I suppose you could respond in various ways to this objection.

  1. We could, of course, deny Hume’s conclusion. There is a fundamental self. My view in inspired by Hume, not Hume’s view itself. Problem: on what basis can we claim there is a fundamental self? What Hume essentially does in the Treatise is prove conclusively that its very, very hard to prove anything conclusively, at least thats my reading of it.

  2. The fundamental self is also a projection. So what is projecting? Maybe this question is mis-worded, the entire structure of grammar pre-supposes that there is a fundamental self: the rock moves, I project - there is a subject, a self, doing the projecting. Maybe there is projection, there is movement, etc, but no projector, no thing moving. If you want to mis-word it, an intelligent being just is a thing that projects, but the being just is the projection. A bit like what I see Nietzsche’s view of the self as being really, and a view Hume would maybe have accepted if he’d lived in a more modern age.

  3. We could declare the question ‘is there a fundamental self?’ unanswerable and hold a view that says that projection happens, but its a natural-type process. So whether there is a fundamental self or not is, in a sense, irrelevant. Because we view projection as a natural process we don’t need a fundamental, intelligent, self to be behind it; maybe it just happens.

I don’t know which option to take. I need to think about this some more.

On 2): I don’t know if I want to say that ‘all is projection’. I’m tempted to think of it in terms of a distinction between the external and the internal. The external is a projection, without exception. But the internal is ‘real’, so to speak. What you’ve pointed out is that this is maybe unworkable: the same arguments that lead you to believe that the external is a projection lead to the same conclusion for the internal. as Hume shows. Very interesting. Thanks a lot.

You’re welcome. I think you’re seeing it in a very similar way as I do. Accentuating internal reality through the idea of projection creates an internal/external dualism that really can’t be substantiated. It mistakenly makes the person more real than the context.

So in a sense all our thoughts are projections onto existence but at the same time has nothing to do with existence altogether. Atleast that is what I’m getting from this thread.

Well, we need to be careful, because I think there is something worrying about a view that splits the world into ‘things themselves’ and ‘things as they appear, or we project them’ but then says we can’t have any access at all to ‘things themselves’. The idea of ‘existence independent of our projections’ needs to be thought about carefully. In essence, the distinction is very similar to Kant’s distinction between the phenomenal and noumenal worlds; and we saw what fun the German idealists had with that.

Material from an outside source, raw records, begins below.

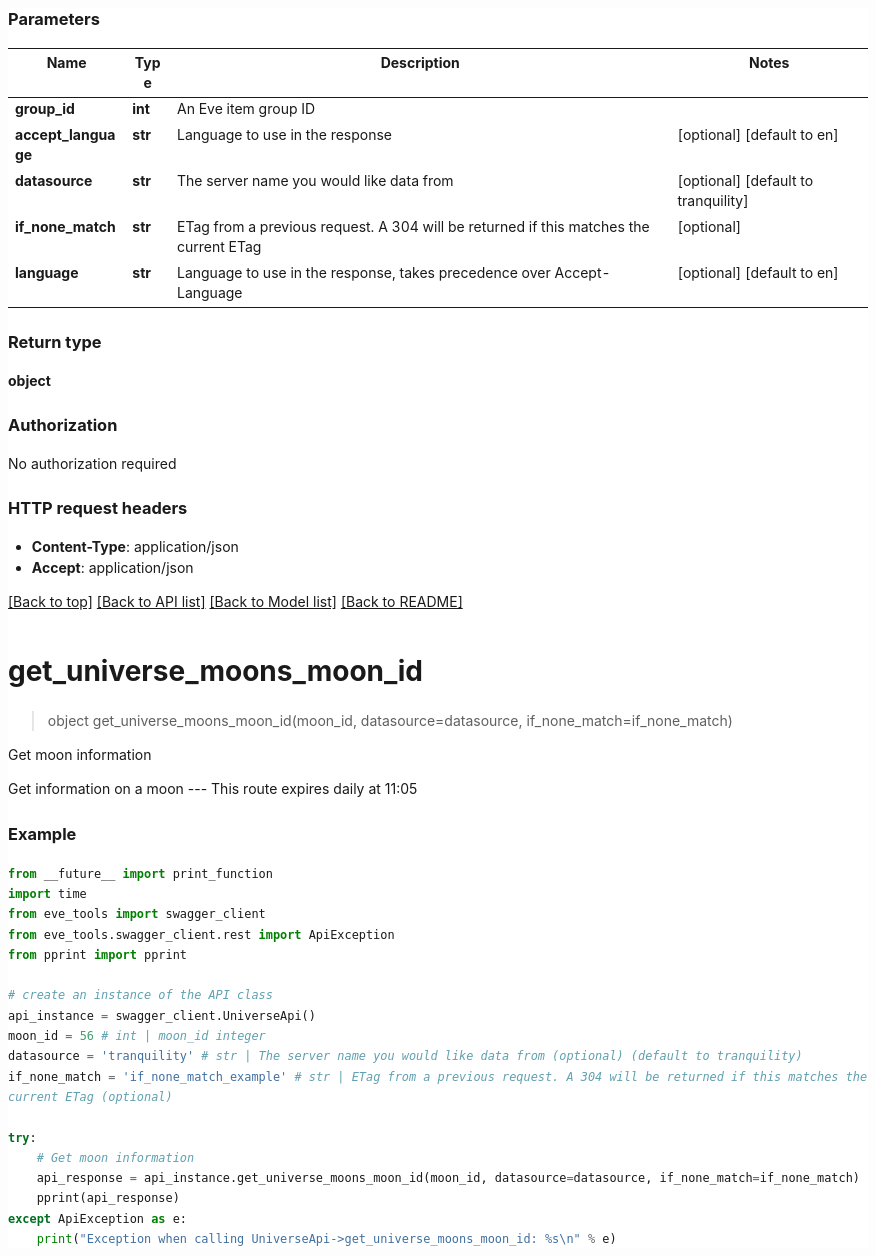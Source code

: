 ### Parameters

Name | Type | Description  | Notes
------------- | ------------- | ------------- | -------------
 **group_id** | **int**| An Eve item group ID | 
 **accept_language** | **str**| Language to use in the response | [optional] [default to en]
 **datasource** | **str**| The server name you would like data from | [optional] [default to tranquility]
 **if_none_match** | **str**| ETag from a previous request. A 304 will be returned if this matches the current ETag | [optional] 
 **language** | **str**| Language to use in the response, takes precedence over Accept-Language | [optional] [default to en]

### Return type

**object**

### Authorization

No authorization required

### HTTP request headers

 - **Content-Type**: application/json
 - **Accept**: application/json

[[Back to top]](#) [[Back to API list]](../README.md#documentation-for-api-endpoints) [[Back to Model list]](../README.md#documentation-for-models) [[Back to README]](../README.md)

# **get_universe_moons_moon_id**
> object get_universe_moons_moon_id(moon_id, datasource=datasource, if_none_match=if_none_match)

Get moon information

Get information on a moon  ---  This route expires daily at 11:05

### Example
```python
from __future__ import print_function
import time
from eve_tools import swagger_client
from eve_tools.swagger_client.rest import ApiException
from pprint import pprint

# create an instance of the API class
api_instance = swagger_client.UniverseApi()
moon_id = 56 # int | moon_id integer
datasource = 'tranquility' # str | The server name you would like data from (optional) (default to tranquility)
if_none_match = 'if_none_match_example' # str | ETag from a previous request. A 304 will be returned if this matches the current ETag (optional)

try:
    # Get moon information
    api_response = api_instance.get_universe_moons_moon_id(moon_id, datasource=datasource, if_none_match=if_none_match)
    pprint(api_response)
except ApiException as e:
    print("Exception when calling UniverseApi->get_universe_moons_moon_id: %s\n" % e)
```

I have sympathy with the type of view that thinks ‘things in themselves’ are a bit unnecessary. In that case, projection is just ‘existence itself’. Its just that different people, and presumably different types of intelligences (animals, aliens, whatever) project differently.

But at the same time, for the metaphor to work we need to project onto something.

I must admit I’ve not figured out what I think about this yet.